Electronic Proceedings of the Thirteenth Annual Conference on Technology in Collegiate Mathematics



CONTRIBUTED PAPER: 13-C26

Coping with multiple calculator models in College Algebra

Mark Farris
Midwestern State University
3410 Taft Blvd.
Wichita Falls, TX 76308
Phone: (940)-397-4193
Fax: (940)-397-4442
E-mail: farris@nexus.mwsu.edu

ABSTRACT

New models of graphing calculators arrive on a regular basis. Texas Instruments alone introduced 8 models in a 10 year period. At many schools it is impractical or impossible to have every student use the same model and often different brands as well as different models are used in the same classroom. This situation brings about both advantages and disadvantages for a College Algebra instructor.
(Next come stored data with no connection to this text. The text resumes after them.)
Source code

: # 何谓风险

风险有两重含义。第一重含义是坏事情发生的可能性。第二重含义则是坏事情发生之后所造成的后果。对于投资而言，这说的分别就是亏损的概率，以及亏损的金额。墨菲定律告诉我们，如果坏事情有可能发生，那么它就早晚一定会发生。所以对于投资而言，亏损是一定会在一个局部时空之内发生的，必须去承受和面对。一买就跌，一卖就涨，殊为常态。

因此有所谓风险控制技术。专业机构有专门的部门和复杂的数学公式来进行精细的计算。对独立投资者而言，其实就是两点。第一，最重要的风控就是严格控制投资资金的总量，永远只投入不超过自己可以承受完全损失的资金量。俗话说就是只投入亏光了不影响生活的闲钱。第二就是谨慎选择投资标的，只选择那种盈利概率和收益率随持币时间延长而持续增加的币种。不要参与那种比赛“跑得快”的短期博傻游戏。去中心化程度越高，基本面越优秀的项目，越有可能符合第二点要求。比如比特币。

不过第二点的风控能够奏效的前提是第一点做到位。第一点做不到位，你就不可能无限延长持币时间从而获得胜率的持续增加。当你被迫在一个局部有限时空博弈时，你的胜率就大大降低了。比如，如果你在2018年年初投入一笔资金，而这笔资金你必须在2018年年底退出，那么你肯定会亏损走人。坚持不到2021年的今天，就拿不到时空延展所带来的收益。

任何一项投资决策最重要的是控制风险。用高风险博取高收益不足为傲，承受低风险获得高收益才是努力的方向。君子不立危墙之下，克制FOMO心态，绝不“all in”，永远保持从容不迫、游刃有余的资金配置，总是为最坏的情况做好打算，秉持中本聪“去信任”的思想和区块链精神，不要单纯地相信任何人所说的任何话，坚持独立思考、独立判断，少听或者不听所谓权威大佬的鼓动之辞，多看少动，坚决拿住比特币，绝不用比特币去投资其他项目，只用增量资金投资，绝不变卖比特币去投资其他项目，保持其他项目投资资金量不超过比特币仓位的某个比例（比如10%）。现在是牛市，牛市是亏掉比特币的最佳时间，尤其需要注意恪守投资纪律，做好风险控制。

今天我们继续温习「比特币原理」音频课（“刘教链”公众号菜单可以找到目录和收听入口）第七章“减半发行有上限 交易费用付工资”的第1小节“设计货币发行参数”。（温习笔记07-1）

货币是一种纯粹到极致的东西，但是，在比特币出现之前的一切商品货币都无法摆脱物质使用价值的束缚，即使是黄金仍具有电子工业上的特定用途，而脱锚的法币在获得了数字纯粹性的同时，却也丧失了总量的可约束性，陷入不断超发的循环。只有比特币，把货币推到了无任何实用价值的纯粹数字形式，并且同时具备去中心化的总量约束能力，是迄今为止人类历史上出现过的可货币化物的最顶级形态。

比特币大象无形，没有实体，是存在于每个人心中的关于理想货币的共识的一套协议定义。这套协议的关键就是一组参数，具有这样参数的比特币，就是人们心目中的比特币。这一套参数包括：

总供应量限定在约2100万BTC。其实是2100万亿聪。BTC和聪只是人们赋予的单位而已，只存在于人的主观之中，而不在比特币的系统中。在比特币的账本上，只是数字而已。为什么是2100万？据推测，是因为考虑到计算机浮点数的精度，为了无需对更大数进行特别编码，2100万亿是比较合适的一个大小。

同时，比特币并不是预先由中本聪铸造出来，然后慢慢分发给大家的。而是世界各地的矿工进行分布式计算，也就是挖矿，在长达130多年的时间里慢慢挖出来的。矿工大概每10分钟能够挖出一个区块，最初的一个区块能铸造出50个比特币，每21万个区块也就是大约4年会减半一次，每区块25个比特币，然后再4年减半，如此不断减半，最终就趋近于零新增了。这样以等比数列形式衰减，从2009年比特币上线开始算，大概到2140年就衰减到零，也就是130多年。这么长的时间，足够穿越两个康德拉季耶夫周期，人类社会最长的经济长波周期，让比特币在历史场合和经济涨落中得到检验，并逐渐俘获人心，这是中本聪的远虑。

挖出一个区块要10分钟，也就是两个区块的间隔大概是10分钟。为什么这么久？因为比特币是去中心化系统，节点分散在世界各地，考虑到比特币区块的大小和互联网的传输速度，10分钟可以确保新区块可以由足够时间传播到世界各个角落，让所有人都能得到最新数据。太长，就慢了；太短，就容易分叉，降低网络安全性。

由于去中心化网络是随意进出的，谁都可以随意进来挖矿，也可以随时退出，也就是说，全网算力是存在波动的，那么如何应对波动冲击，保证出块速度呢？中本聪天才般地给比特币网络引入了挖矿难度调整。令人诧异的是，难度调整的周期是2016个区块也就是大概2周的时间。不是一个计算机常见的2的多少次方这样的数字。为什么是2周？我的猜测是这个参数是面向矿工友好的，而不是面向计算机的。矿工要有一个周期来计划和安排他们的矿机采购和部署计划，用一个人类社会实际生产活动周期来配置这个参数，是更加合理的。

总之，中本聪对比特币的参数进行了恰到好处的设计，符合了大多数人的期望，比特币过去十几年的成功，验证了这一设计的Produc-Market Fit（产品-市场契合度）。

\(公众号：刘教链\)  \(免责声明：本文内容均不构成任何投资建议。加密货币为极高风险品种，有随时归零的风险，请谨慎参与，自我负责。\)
Calculators differ in how they handle order of operation and in the number of pixels in the graphical display. When the instructor is aware of these differences, they can be used to provide instruction on concepts such as appropriate use of parentheses, aspect ratios, and vertical asymptotes. Specific examples will be given.

Scatterplots and regression analysis are now common in College Algebra textbooks. Producing these on a calculator is a relatively complicated procedure compared to the usual types of calculations students are expected to do. Teaching this to students can be handled by using a general procedure given at a level that works on any model accompanied by more specific details on a case by case basis. Breaking the details up into pieces makes the regression analysis easier for the students to grasp.